# Available data:
::::::::

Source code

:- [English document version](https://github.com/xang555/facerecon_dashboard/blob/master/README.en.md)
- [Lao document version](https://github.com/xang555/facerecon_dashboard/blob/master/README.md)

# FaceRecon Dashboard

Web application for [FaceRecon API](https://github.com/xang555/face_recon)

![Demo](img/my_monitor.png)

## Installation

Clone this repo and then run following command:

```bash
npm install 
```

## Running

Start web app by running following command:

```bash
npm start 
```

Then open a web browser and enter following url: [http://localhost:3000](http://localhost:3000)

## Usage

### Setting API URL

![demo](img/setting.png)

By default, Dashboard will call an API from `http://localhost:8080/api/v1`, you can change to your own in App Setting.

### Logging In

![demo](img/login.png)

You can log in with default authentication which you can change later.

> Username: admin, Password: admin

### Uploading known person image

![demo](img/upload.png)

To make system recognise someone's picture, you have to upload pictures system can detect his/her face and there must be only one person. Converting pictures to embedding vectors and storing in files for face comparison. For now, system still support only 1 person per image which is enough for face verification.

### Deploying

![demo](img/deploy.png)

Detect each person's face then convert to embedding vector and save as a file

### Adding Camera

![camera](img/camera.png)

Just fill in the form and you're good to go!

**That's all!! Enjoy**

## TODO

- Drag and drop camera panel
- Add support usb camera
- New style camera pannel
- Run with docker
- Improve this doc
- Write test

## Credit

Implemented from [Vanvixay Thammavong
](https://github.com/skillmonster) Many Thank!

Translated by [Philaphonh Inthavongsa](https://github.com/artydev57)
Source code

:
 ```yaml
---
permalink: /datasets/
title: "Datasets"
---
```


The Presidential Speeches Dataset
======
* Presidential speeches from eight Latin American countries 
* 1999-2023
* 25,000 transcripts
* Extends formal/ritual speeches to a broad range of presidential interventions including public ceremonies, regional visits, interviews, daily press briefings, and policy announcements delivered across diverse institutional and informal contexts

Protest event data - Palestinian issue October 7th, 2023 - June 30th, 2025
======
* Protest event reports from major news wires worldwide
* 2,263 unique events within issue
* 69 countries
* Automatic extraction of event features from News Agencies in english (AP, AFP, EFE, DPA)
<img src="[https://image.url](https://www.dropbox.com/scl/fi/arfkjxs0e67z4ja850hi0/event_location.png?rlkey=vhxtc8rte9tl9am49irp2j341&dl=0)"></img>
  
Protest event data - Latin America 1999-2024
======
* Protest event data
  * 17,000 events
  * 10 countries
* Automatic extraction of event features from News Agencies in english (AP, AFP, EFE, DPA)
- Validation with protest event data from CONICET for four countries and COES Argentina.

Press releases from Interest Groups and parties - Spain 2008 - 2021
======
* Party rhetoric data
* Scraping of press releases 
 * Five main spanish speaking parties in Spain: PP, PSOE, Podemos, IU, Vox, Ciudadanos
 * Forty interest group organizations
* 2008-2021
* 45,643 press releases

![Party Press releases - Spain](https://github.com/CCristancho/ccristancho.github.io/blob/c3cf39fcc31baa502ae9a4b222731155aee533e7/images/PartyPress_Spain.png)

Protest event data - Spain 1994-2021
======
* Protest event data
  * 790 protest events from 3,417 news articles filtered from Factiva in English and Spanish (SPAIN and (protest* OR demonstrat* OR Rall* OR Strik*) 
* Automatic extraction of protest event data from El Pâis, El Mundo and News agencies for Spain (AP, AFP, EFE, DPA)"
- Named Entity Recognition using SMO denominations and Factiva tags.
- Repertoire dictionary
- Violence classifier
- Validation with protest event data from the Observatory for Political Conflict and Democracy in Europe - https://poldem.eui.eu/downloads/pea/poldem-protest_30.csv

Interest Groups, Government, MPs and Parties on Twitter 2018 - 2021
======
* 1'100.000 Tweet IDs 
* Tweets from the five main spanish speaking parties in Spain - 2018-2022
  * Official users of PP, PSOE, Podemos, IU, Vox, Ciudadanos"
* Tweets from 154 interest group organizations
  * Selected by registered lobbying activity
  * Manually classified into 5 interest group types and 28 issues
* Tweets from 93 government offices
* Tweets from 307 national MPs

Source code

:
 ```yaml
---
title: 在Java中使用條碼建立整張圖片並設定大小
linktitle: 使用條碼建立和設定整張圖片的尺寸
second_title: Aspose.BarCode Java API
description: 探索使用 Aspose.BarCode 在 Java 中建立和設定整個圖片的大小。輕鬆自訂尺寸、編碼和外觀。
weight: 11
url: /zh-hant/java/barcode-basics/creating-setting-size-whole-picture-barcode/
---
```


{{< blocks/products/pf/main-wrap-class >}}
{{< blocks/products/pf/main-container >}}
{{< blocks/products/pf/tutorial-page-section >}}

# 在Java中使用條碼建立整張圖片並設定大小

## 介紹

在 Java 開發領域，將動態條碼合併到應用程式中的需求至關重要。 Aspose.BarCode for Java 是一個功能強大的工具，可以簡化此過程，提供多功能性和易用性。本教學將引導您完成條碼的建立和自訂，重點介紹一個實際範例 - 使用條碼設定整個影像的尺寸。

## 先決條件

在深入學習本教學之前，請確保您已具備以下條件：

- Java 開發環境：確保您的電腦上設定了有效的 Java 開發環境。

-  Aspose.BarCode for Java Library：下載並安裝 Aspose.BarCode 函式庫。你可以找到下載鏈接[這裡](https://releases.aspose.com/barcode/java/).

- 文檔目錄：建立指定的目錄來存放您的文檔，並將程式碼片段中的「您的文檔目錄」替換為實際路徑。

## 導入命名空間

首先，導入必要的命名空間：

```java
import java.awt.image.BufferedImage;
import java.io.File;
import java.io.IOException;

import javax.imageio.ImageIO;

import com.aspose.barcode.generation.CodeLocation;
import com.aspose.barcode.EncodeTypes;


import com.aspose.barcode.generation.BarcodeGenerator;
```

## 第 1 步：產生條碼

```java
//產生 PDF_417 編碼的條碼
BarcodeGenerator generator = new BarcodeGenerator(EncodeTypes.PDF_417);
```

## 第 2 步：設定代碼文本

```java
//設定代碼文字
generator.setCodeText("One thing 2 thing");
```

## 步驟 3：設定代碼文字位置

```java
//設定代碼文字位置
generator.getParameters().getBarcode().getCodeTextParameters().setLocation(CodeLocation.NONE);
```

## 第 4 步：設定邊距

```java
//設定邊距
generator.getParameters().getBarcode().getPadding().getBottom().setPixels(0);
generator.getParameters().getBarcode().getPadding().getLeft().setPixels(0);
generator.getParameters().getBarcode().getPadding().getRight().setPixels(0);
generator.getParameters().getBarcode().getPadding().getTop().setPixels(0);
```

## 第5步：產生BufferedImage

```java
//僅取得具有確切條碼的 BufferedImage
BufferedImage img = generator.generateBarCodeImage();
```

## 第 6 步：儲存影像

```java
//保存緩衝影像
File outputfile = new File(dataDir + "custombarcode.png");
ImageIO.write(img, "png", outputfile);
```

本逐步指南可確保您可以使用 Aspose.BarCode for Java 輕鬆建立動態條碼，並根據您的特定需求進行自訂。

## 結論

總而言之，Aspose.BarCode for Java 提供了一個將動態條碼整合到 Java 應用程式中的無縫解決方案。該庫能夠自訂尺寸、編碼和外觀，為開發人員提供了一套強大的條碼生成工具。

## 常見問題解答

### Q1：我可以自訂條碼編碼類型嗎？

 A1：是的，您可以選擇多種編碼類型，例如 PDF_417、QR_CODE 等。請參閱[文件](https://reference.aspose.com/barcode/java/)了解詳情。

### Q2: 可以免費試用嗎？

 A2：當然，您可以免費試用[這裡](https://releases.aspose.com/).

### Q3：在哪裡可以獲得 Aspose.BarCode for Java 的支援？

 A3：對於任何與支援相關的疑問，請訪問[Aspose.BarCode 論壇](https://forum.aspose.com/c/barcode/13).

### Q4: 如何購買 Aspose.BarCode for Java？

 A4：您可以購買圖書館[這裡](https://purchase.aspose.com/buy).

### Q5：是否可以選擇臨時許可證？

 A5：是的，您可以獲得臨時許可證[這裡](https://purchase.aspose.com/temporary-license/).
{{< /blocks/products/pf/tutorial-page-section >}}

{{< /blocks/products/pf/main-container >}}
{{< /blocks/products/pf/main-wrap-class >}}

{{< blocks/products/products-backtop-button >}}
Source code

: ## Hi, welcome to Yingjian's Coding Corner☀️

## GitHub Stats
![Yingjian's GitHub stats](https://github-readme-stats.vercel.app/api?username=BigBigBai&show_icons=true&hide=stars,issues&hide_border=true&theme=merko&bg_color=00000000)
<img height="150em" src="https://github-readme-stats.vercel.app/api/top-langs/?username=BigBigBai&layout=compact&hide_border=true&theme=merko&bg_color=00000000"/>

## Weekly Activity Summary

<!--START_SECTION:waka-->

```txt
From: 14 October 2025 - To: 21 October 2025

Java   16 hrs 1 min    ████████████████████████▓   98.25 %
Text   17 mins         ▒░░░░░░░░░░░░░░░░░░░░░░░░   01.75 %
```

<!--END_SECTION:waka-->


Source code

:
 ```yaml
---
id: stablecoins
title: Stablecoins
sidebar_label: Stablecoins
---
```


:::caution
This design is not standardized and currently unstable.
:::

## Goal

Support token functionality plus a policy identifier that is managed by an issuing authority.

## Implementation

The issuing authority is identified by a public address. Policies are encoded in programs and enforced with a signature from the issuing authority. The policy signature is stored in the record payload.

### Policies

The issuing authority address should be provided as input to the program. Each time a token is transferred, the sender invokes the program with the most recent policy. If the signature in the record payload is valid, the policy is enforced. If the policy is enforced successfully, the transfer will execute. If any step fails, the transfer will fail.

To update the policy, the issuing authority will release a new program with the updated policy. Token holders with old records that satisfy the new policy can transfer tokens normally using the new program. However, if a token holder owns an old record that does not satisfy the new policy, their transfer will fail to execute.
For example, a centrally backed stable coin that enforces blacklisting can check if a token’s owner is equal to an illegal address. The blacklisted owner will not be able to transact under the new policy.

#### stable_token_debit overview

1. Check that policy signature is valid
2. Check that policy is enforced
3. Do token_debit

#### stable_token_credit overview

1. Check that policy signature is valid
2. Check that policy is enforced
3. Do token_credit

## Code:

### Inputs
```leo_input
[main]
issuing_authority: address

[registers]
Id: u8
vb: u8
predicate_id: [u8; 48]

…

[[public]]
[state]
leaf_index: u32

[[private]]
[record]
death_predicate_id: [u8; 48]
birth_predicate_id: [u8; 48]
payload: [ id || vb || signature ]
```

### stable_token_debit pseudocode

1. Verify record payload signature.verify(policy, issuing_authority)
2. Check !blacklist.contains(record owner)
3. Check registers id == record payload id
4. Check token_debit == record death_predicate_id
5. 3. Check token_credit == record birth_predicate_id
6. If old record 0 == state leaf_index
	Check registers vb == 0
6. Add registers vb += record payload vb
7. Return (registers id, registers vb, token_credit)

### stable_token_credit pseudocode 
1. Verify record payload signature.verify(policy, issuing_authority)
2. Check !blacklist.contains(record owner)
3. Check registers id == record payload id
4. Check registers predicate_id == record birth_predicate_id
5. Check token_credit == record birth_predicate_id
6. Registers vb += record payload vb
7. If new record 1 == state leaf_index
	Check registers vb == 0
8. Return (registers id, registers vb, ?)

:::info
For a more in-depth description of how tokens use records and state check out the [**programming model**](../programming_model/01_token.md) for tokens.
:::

::::::::

# Requirement:
List the lines of the entries that include "container".

# Solved problem:
{{< blocks/products/pf/main-container >}}
{{< /blocks/products/pf/main-container >}}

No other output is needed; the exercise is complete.